Python API¶

NBER-CLI exposes the same core functionality as importable Python functions. The API is asynchronous because lookup, search, and downloads perform network I/O.

Feed cache helpers are synchronous because they perform local SQLite work and a synchronous RSS fetch.

API Boundaries¶

NBER-CLI has three layers, and the stability contract is different for each:

Top-level public API: the names listed in nber_cli.__all__. Importing them from the nber_cli package is the supported way to use the package. This is the only layer with a stability promise. Removing or renaming a name in __all__ is treated as a breaking change.
Module-level helpers: non-underscore names defined in modules such as nber_cli.formatters, nber_cli.fetcher, nber_cli.config_store, and nber_cli.cli. These are usable directly and useful for advanced callers, but they are not part of the public top-level contract and may change between minor versions.
Compatibility wrappers: a few names exist only for backward compatibility with callers written against earlier versions. The feed module re-exports init_feed_database, migrate_feed_database, and get_feed_database_path, which now forward to the database layer. They are kept for one minor release after their replacement ships and may be removed later.

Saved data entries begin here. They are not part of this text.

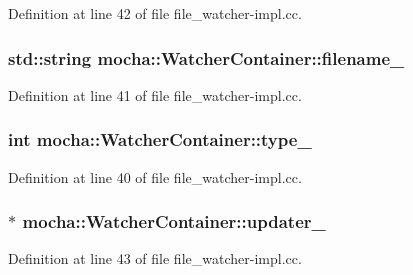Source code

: Definition at line 42 of file file\_\-watcher-\/impl.cc.

\hypertarget{classmocha_1_1_watcher_container_af155dc17f26a3fe5778ef93e8b26717d}{
\subsubsection[{filename\_\-}]{\setlength{\rightskip}{0pt plus 5cm}std::string {\bf mocha::WatcherContainer::filename\_\-}}}
\label{classmocha_1_1_watcher_container_af155dc17f26a3fe5778ef93e8b26717d}


Definition at line 41 of file file\_\-watcher-\/impl.cc.

\hypertarget{classmocha_1_1_watcher_container_aa6c90f7132c8d0f6f80a14cd3fc99e8b}{
\subsubsection[{type\_\-}]{\setlength{\rightskip}{0pt plus 5cm}int {\bf mocha::WatcherContainer::type\_\-}}}
\label{classmocha_1_1_watcher_container_aa6c90f7132c8d0f6f80a14cd3fc99e8b}


Definition at line 40 of file file\_\-watcher-\/impl.cc.

\hypertarget{classmocha_1_1_watcher_container_a0700b1fe0114d68f17cf615ca2fbe99d}{
\subsubsection[{updater\_\-}]{ $\ast$ {\bf mocha::WatcherContainer::updater\_\-}}}
\label{classmocha_1_1_watcher_container_a0700b1fe0114d68f17cf615ca2fbe99d}


Definition at line 43 of file file\_\-watcher-\/impl.cc.

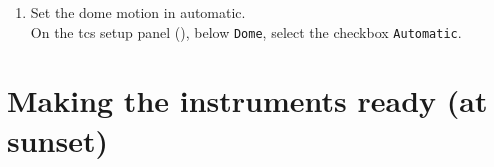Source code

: \documentclass[11pt,fleqn,a4paper]{book}
\begin{document}
\begin{enumerate}
\begin{enumerate}
            \item Choose \texttt{Empty Fields 2011} ()
            \item Select field with \texttt{Up} and \texttt{Dwn}. ()\\
                  Right ascension should be about 1 hour more than sidereal time at sunset.\\
                  Consider field quality: excellent, good, OK, poor.
            \item Click \texttt{Preset}. ()
            \end{enumerate}      
         \item Set the \gls{dome} motion in automatic.\label{list:domeauto}\\
               On the \gls{tcs} setup panel (), below \texttt{Dome}, select the checkbox \texttt{Automatic}.
\end{enumerate}


\section{Making the instruments ready (at sunset)}
\label{sec:insprep}
\end{document}
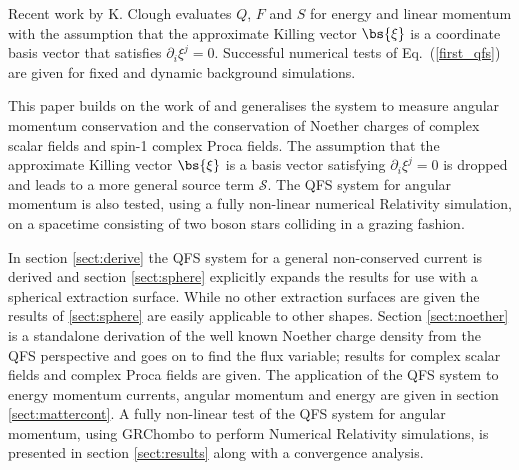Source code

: Recent work by K. Clough \cite{clough2021continuity} evaluates $Q$, $F$ and $S$ for energy and linear momentum with the assumption that the approximate Killing vector $\bs{\xi}$ is a coordinate basis vector that satisfies ${\partial_i \xi^j} =0$. Successful numerical tests of Eq.~(\ref{first_qfs}) are given for fixed and dynamic background simulations.

This paper builds on the work of \cite{clough2021continuity} and generalises the system to measure angular momentum conservation and the conservation of Noether charges of complex scalar fields and spin-1 complex Proca fields. The assumption that the approximate Killing vector $\bs{\xi}$ is a basis vector satisfying $\partial_i \xi^j = 0$ is dropped and leads to a more general source term $\mathcal{S}$. The QFS system for angular momentum is also tested, using a fully non-linear numerical Relativity simulation, on a spacetime consisting of two boson stars colliding in a grazing fashion.

In section \ref{sect:derive} the QFS system for a general non-conserved current is derived and section \ref{sect:sphere} explicitly expands the results for use with a spherical extraction surface. While no other extraction surfaces are given the results of \ref{sect:sphere} are easily applicable to other shapes. Section \ref{sect:noether} is a standalone derivation of the well known Noether charge density from the QFS perspective and goes on to find the flux variable; results for complex scalar fields and complex Proca fields are given. The application of the QFS system to energy momentum currents, angular momentum and energy are given in section \ref{sect:mattercont}. A fully non-linear test of the QFS system for angular momentum, using GRChombo \cite{clough2015grchombo,Andrade2021} to perform Numerical Relativity simulations, is presented in section \ref{sect:results} along with a convergence analysis.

__all__ is the source of truth for what is "officially exported" from the package. If a name is not in __all__ and not documented as a module-level helper, treat it as private even if it is not underscore-prefixed.

Install¶

uv add nber-cli

For a script outside a project:

uvx --from nber-cli python your_script.py

Search Papers¶

import asyncio

from nber_cli import search_nber, search_results


async def main() -> None:
    results = await search_nber("labor economics", per_page=20)
    payload = search_results(results)
    print(payload["total_results"])
    for paper in payload["results"]:
        print(paper["id"], paper["title"])


asyncio.run(main())

Fetch Paper Metadata¶

import asyncio

from nber_cli import get_nber, info


async def main() -> None:
    paper = await get_nber(25000)
    payload = info(paper)
    print(payload["title"])
    print(payload["abstract"])


asyncio.run(main())

Download a PDF¶

import asyncio
from pathlib import Path

from nber_cli import download_paper, download_paper_to_file


async def main() -> None:
    await download_paper("w34567", Path("papers"))
    await download_paper_to_file("w25000", Path("papers/w25000.pdf"))


asyncio.run(main())

Download Multiple Papers¶

import asyncio
from pathlib import Path

from nber_cli import download_multiple_papers


async def main() -> None:
    result = await download_multiple_papers(
        ["w34567", "w25000", "w32000"],
        Path("papers"),
    )
    print(f"Downloaded {len(result.paths)} papers")
    for failure in result.failures:
        print(f"Failed: {failure.paper_id} - {failure.error}")


asyncio.run(main())

Work with the Local Database¶

Initialize the default database:

from nber_cli import init_database

db_path = init_database()
print(db_path)

Fetch the NBER RSS feed and display new cached items:

from nber_cli import feed_results, fetch_feed

result = fetch_feed()
payload = feed_results(result)
print(payload["new_count"])
for item in payload["results"]:
    print(item["id"], item["title"])

Display all fetched RSS items and limit the returned items:

from nber_cli import fetch_feed

result = fetch_feed(display_all=True, max_items=5)

Move the database:

from pathlib import Path

from nber_cli import migrate_database

old_path, new_path = migrate_database(Path("~/data/nber.db"))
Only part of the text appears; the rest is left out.